Олег с друзьями приходил туда играть в волейбол или футбол. Команда «местных» на команду «отдыхающих». Иногда к играющим присоединялся отдыхавший там Николай Озеров. Он уже – после окончания учебы в ГИТИСе – работал во МХАТе, но еще не стал спортивным комментатором. Озеров приносил мяч с собой. Когда уходил, мяча не оставлял – забирал с собой. Если не оказывалось запасного, оставшиеся игроки гоняли консервную банку.

В команде «отдыхающих» выделялся один молодой человек («Он, – вспоминал Борисов, – очень лихо с нами расправлялся: и в футбол играл здорово, и в волейбол, и в теннис – спортивный такой парень…»). Олег и сам играл неплохо. В нападении. Но еще лучше – младший брат Лева, на воротах. Олег говорил, что Левке «надо было становиться футболистом – потрясающим вратарем бы стал».

Звали молодого человека Алексей Покровский. Однажды Олег увидел на скамеечке возле площадки книжку. Прочитал название – «Беседы К. С. Станиславского». Это было второе издание бесед великого режиссера, записанных заслуженной артисткой РСФСР Конкордией Евгеньевной Антаровой в студии Большого театра в 1918–1922 годах. Борисов думал, что книжку принес Озеров, но оказалось – Покровский.

О Станиславском, рассказывал Олег Иванович, он к тому времени слышал. И о МХАТе слышал – не раз листал богато иллюстрированный альбом из солидной отцовской библиотеки «“Царь Федор Иоаннович” на сцене МХАТ». «Царя Федора, – вспоминал иллюстрации из альбома Борисов, – играл тогда Москвин, Ирину – Книппер-Чехова. Мог ли я предположить, что спустя годы Ольга Леонардовна Книппер-Чехова вручит мне диплом об окончании Школы-студии при МХАТе?..» И фото Ольги Леонардовны – с дарственной надписью («Олегу Борисову на добрую память») – сохранилось на всю жизнь.

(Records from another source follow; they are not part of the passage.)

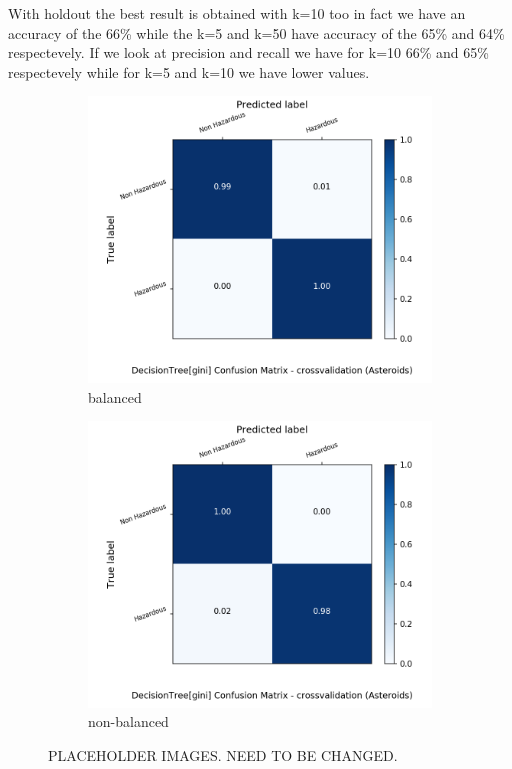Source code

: \documentclass{article}
\begin{document}
With holdout the best result is  obtained with  k=10 too in fact we have an accuracy of the 66\% while the k=5 and k=50 have accuracy of the 65\% and 64\% respectevely.
If we look at precision and recall we have for k=10 66\% and 65\% respectevely while for k=5 and k=10 we have lower values.


\begin{figure}[H]
	\centering
	\begin{subfigure}{.5\textwidth}
		\centering
		\includegraphics[width=1.1\textwidth]{Plots/asteroids/asteroids_DecisionTree_gini_balance_True_crossvalidation.png}
		\caption{balanced}
	\end{subfigure}%
	\begin{subfigure}{.5\textwidth}
		\centering
		\includegraphics[width=1.1\textwidth]{Plots/asteroids/asteroids_DecisionTree_gini_balance_False_crossvalidation.png}
		\caption{non-balanced}
	\end{subfigure}
	\caption{{\color{red} PLACEHOLDER IMAGES. NEED TO BE CHANGED.}}
\end{figure}
\end{document}
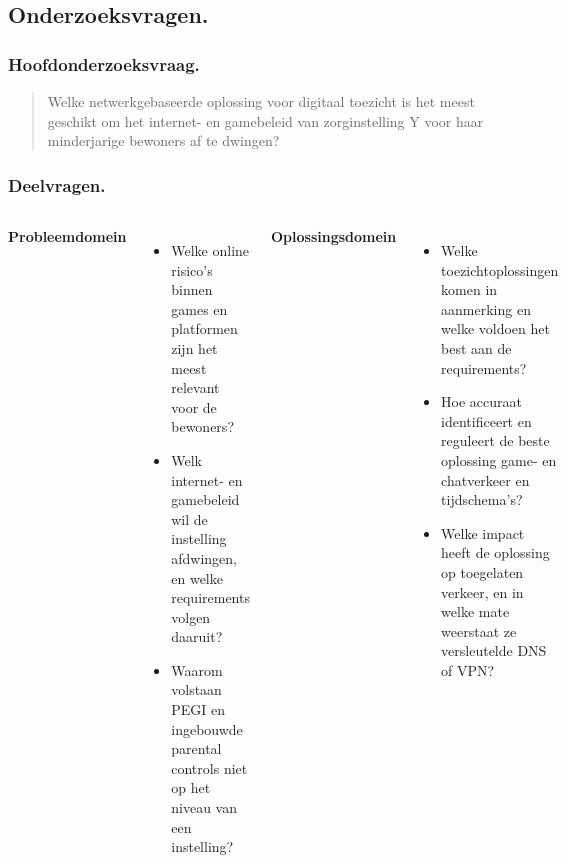\documentclass[aspectratio=169]{beamer}
\begin{document}
\subsection{Onderzoeksvragen.}

\begin{frame}
    \frametitle{Hoofdonderzoeksvraag.}

    \begin{quote}
        {\large Welke netwerkgebaseerde oplossing voor digitaal toezicht
        is het meest geschikt om het internet- en gamebeleid van
        zorginstelling Y voor haar minderjarige bewoners af te dwingen?}
    \end{quote}

    \bigskip

    
\end{frame}

\begin{frame}
    \frametitle{Deelvragen.}

    \begin{columns}[t]
        \textbf{Probleemdomein}
        \begin{itemize}
            \item Welke online risico's binnen games en platformen zijn
                  het meest relevant voor de bewoners?
            \item Welk internet- en gamebeleid wil de instelling
                  afdwingen, en welke requirements volgen daaruit?
            \item Waarom volstaan PEGI en ingebouwde parental controls
                  niet op het niveau van een instelling?
        \end{itemize}

        \textbf{Oplossingsdomein}
        \begin{itemize}
            \item Welke toezichtoplossingen komen in aanmerking en welke
                  voldoen het best aan de requirements?
            \item Hoe accuraat identificeert en reguleert de beste
                  oplossing game- en chatverkeer en tijdschema's?
            \item Welke impact heeft de oplossing op toegelaten verkeer,
                  en in welke mate weerstaat ze versleutelde DNS of VPN?
        \end{itemize}
    \end{columns}
\end{frame}
\end{document}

Олег попросил нового знакомца дать ему книжку почитать. Прочел за два дня. Когда возвращал, сказал, что ему было очень интересно. Покровский, уже два года служивший к тому времени в труппе МХАТа, предложил: а поступай-ка к нам, у нас Школа-студия при театре есть.

Покровский заронил в душу Борисова зерно. Прорастало оно недолго. Именно тогда, скорее всего, – после прочитанной книги и совета Алексея, – Олег и сказал одноклассникам о театральной Школе-студии. Она, надо сказать, только начинала свое существование: к моменту поступления Олега она – на правах Высшего учебного заведения функционировала всего четыре года.

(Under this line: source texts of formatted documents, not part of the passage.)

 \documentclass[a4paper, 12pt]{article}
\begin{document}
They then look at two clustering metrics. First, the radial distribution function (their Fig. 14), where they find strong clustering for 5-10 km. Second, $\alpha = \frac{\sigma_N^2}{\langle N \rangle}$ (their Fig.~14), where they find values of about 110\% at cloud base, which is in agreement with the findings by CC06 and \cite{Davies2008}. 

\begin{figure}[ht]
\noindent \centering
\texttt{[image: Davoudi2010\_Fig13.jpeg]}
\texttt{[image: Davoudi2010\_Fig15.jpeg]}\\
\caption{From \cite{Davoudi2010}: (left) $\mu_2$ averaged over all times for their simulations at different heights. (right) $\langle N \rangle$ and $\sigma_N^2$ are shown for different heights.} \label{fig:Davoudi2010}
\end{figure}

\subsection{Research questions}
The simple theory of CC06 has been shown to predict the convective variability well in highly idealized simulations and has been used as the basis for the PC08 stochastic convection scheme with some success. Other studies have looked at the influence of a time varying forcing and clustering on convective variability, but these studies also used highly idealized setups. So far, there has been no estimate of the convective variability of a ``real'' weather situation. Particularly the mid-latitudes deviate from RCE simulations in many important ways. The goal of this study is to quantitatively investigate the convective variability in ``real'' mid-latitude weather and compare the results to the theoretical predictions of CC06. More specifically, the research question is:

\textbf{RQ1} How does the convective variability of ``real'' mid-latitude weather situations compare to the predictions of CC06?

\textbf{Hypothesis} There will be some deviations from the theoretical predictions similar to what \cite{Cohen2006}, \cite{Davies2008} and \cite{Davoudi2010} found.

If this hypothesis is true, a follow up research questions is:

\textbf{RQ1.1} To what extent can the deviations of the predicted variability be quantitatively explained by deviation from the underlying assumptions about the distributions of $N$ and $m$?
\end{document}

К поступлению Олег готовился в спешном порядке. Покровский, которого Борисов спустя годы назвал ведущему телевизионной передачи «Кинопанорама» Виктору Мережко своим театральным «крестным отцом» (они могли, к слову, вместе служить во МХАТе, но за шесть лет до прихода туда Борисова Покровский театр покинул – из-за разногласий с Олегом Ефремовым), подсказал, чтó нужно делать в первую очередь. Любопытно, к слову, что Олег Николаевич Ефремов, учившийся в Школе-студии МХАТа, во МХАТ, о котором мечтал, не попал из-за… Покровского. Увидев в одном спектакле Ефремова и Покровского, тогдашний директор МХАТа Алла Константиновна Тарасова сказала: «Ну, зачем нам два одинаковых актера. Пусть останется Покровский, окончивший Школу-студию раньше». Ефремов, рассказывают, узнав об этом, сказал: «А я все равно приду во МХАТ главным режиссером…»

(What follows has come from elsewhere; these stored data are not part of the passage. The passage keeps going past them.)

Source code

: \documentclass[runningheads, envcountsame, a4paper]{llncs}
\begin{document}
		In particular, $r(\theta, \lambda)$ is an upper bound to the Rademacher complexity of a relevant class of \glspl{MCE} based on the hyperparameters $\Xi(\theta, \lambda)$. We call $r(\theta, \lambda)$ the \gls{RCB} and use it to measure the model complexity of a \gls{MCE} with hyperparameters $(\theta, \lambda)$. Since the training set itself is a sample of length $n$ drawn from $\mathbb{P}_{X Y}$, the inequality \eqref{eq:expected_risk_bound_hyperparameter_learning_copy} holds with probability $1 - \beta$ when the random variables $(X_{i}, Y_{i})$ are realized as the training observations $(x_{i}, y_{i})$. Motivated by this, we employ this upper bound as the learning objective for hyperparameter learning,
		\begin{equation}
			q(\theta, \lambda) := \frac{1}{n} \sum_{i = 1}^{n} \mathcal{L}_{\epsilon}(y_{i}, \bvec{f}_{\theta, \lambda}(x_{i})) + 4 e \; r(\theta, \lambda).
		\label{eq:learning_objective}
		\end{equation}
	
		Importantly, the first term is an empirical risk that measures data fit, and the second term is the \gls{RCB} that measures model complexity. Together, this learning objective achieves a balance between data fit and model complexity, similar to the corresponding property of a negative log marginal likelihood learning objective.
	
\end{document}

В «Беседах…» на Борисова сильное впечатление произвело упражнение, когда немому нужно объясниться в любви к женщине, как при этом вместо чарующего голоса должен был появиться отвратительный скрип. «Я этот скрип, – рассказывал спустя годы Олег Иванович, – хорошо натренировал и стал с ним ко всем приставать. Додумался еще забраться в колодец и читать оттуда “Сказку о Золотом петушке”, да так, чтобы слышали в доме. Ложился между грядок и клал на грудь кирпичи – учился постановке голоса». Звук, как известно, держит диафрагма. Как у певцов. И Олег диафрагму, как ему советовали, постоянно укреплял. Делал дыхательные упражнения, включая дыхание при давлении на грудь кирпича или булыжника.